*** Materials provided Section Begins ***
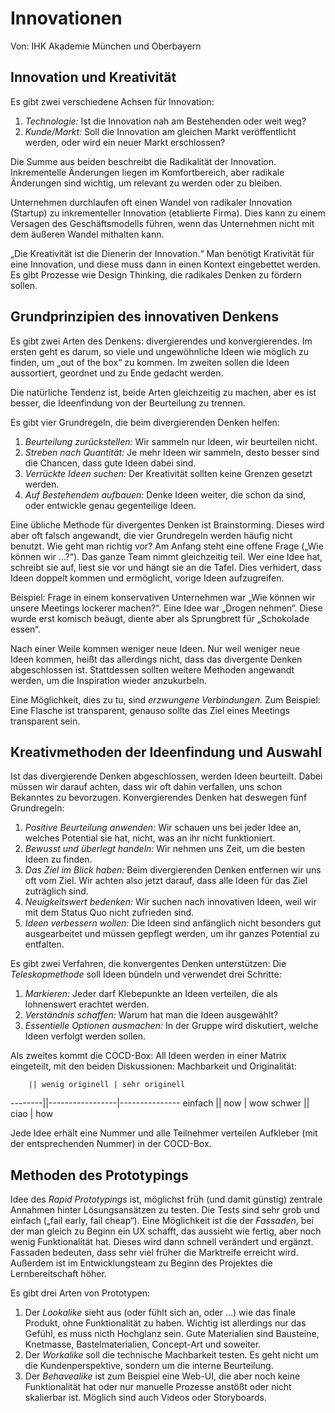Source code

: # Innovationen

Von: IHK Akademie München und Oberbayern

## Innovation und Kreativität

Es gibt zwei verschiedene Achsen für Innovation:

1. *Technologie:* Ist die Innovation nah am Bestehenden oder weit weg?
2. *Kunde/Markt:* Soll die Innovation am gleichen Markt veröffentlicht werden, oder wird ein neuer Markt erschlossen?

Die Summe aus beiden beschreibt die Radikalität der Innovation. Inkrementelle Änderungen liegen im Komfortbereich, aber radikale Änderungen sind wichtig, um relevant zu werden oder zu bleiben.

Unternehmen durchlaufen oft einen Wandel von radikaler Innovation (Startup) zu inkrementeller Innovation (etablierte Firma). Dies kann zu einem Versagen des Geschäftsmodells führen, wenn das Unternehmen nicht mit dem äußeren Wandel mithalten kann.

„Die Kreativität ist die Dienerin der Innovation.“ Man benötigt Krativität für eine Innovation, und diese muss dann in einen Kontext eingebettet werden. Es gibt Prozesse wie Design Thinking, die radikales Denken zu fördern sollen.

## Grundprinzipien des innovativen Denkens

Es gibt zwei Arten des Denkens: divergierendes und konvergierendes. Im ersten geht es darum, so viele und ungewöhnliche Ideen wie möglich zu finden, um „out of the box“ zu kommen. Im zweiten sollen die Ideen aussortiert, geordnet und zu Ende gedacht werden.

Die natürliche Tendenz ist, beide Arten gleichzeitig zu machen, aber es ist besser, die Ideenfindung von der Beurteilung zu trennen.

Es gibt vier Grundregeln, die beim divergierenden Denken helfen:

1. *Beurteilung zurückstellen:* Wir sammeln nur Ideen, wir beurteilen nicht.
2. *Streben nach Quantität:* Je mehr Ideen wir sammeln, desto besser sind die Chancen, dass gute Ideen dabei sind.
3. *Verrückte Ideen suchen:* Der Kreativität sollten keine Grenzen gesetzt werden.
4. *Auf Bestehendem aufbauen:* Denke Ideen weiter, die schon da sind, oder entwickle genau gegenteilige Ideen.

Eine übliche Methode für divergentes Denken ist Brainstorming. Dieses wird aber oft falsch angewandt, die vier Grundregeln werden häufig nicht benutzt. Wie geht man richtig vor? Am Anfang steht eine offene Frage („Wie können wir …?“). Das ganze Team nimmt gleichzeitig teil. Wer eine Idee hat, schreibt sie auf, liest sie vor und hängt sie an die Tafel. Dies verhidert, dass Ideen doppelt kommen und ermöglicht, vorige Ideen aufzugreifen.

Beispiel: Frage in einem konservativen Unternehmen war „Wie können wir unsere Meetings lockerer machen?“. Eine Idee war „Drogen nehmen“. Diese wurde erst komisch beäugt, diente aber als Sprungbrett für „Schokolade essen“.

Nach einer Weile kommen weniger neue Ideen. Nur weil weniger neue Ideen kommen, heißt das allerdings nicht, dass das divergente Denken abgeschlossen ist. Stattdessen sollten weitere Methoden angewandt werden, um die Inspiration wieder anzukurbeln.

Eine Möglichkeit, dies zu tu, sind *erzwungene Verbindungen.* Zum Beispiel: Eine Flasche ist transparent, genauso sollte das Ziel eines Meetings transparent sein.

## Kreativmethoden der Ideenfindung und Auswahl

Ist das divergierende Denken abgeschlossen, werden Ideen beurteilt. Dabei müssen wir darauf achten, dass wir oft dahin verfallen, uns schon Bekanntes zu bevorzugen. Konvergierendes Denken hat deswegen fünf Grundregeln:

1. *Positive Beurteilung anwenden:* Wir schauen uns bei jeder Idee an, welches Potential sie hat, nicht, was an ihr nicht funktioniert.
2. *Bewusst und überlegt handeln:* Wir nehmen uns Zeit, um die besten Ideen zu finden.
3. *Das Ziel im Blick haben:* Beim divergierenden Denken entfernen wir uns oft vom Ziel. Wir achten also jetzt darauf, dass alle Ideen für das Ziel zuträglich sind.
4. *Neuigkeitswert bedenken:* Wir suchen nach innovativen Ideen, weil wir mit dem Status Quo nicht zufrieden sind.
5. *Ideen verbessern wollen:* Die Ideen sind anfänglich nicht besonders gut ausgearbeitet und müssen gepflegt werden, um ihr ganzes Potential zu entfalten.

Es gibt zwei Verfahren, die konvergentes Denken unterstützen: Die *Teleskopmethode* soll Ideen bündeln und verwendet drei Schritte:

1. *Markieren:* Jeder darf Klebepunkte an Ideen verteilen, die als lohnenswert erachtet werden.
2. *Verständnis schaffen:* Warum hat man die Ideen ausgewählt?
3. *Essentielle Optionen ausmachen:* In der Gruppe wird diskutiert, welche Ideen verfolgt werden sollen.

Als zweites kommt die COCD-Box: All Ideen werden in einer Matrix eingeteilt, mit den beiden Diskussionen: Machbarkeit und Originalität:

        || wenig originell | sehr originell
--------||-----------------|---------------
einfach || now             | wow
schwer  || ciao            | how

Jede Idee erhält eine Nummer und alle Teilnehmer verteilen Aufkleber (mit der entsprechenden Nummer) in der COCD-Box.

## Methoden des Prototypings

Idee des *Rapid Prototypings* ist, möglichst früh (und damit günstig) zentrale Annahmen hinter Lösungsansätzen zu testen. Die Tests sind sehr grob und einfach („fail early, fail cheap“). Eine Möglichkeit ist die der *Fassaden*, bei der man gleich zu Beginn ein UX schafft, das aussieht wie fertig, aber noch wenig Funktionalität hat. Dieses wird dann schnell verändert und ergänzt. Fassaden bedeuten, dass sehr viel früher die Marktreife erreicht wird. Außerdem ist im Entwicklungsteam zu Beginn des Projektes die Lernbereitschaft höher.

Es gibt drei Arten von Prototypen:

1. Der *Lookalike* sieht aus (oder fühlt sich an, oder ...) wie das finale Produkt, ohne Funktionalität zu haben. Wichtig ist allerdings nur das Gefühl, es muss nicth Hochglanz sein. Gute Materialien sind Bausteine, Knetmasse, Bastelmaterialien, Concept-Art und soweiter.
2. Der *Workalike* soll die technische Machbarkeit testen. Es geht nicht um die Kundenperspektive, sondern um die interne Beurteilung.
3. Der *Behavealike* ist zum Beispiel eine Web-UI, die aber noch keine Funktionalität hat oder nur manuelle Prozesse anstößt oder nicht skalierbar ist. Möglich sind auch Videos oder Storyboards.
*** Materials provided Section Ends ***
Would you please repeat exactly the lines above, starting at the line with "einfach || now" and stopping at the line with "Es gibt drei", both included?

> Output:
einfach || now             | wow
schwer  || ciao            | how

Jede Idee erhält eine Nummer und alle Teilnehmer verteilen Aufkleber (mit der entsprechenden Nummer) in der COCD-Box.

## Methoden des Prototypings

Idee des *Rapid Prototypings* ist, möglichst früh (und damit günstig) zentrale Annahmen hinter Lösungsansätzen zu testen. Die Tests sind sehr grob und einfach („fail early, fail cheap“). Eine Möglichkeit ist die der *Fassaden*, bei der man gleich zu Beginn ein UX schafft, das aussieht wie fertig, aber noch wenig Funktionalität hat. Dieses wird dann schnell verändert und ergänzt. Fassaden bedeuten, dass sehr viel früher die Marktreife erreicht wird. Außerdem ist im Entwicklungsteam zu Beginn des Projektes die Lernbereitschaft höher.

Es gibt drei Arten von Prototypen:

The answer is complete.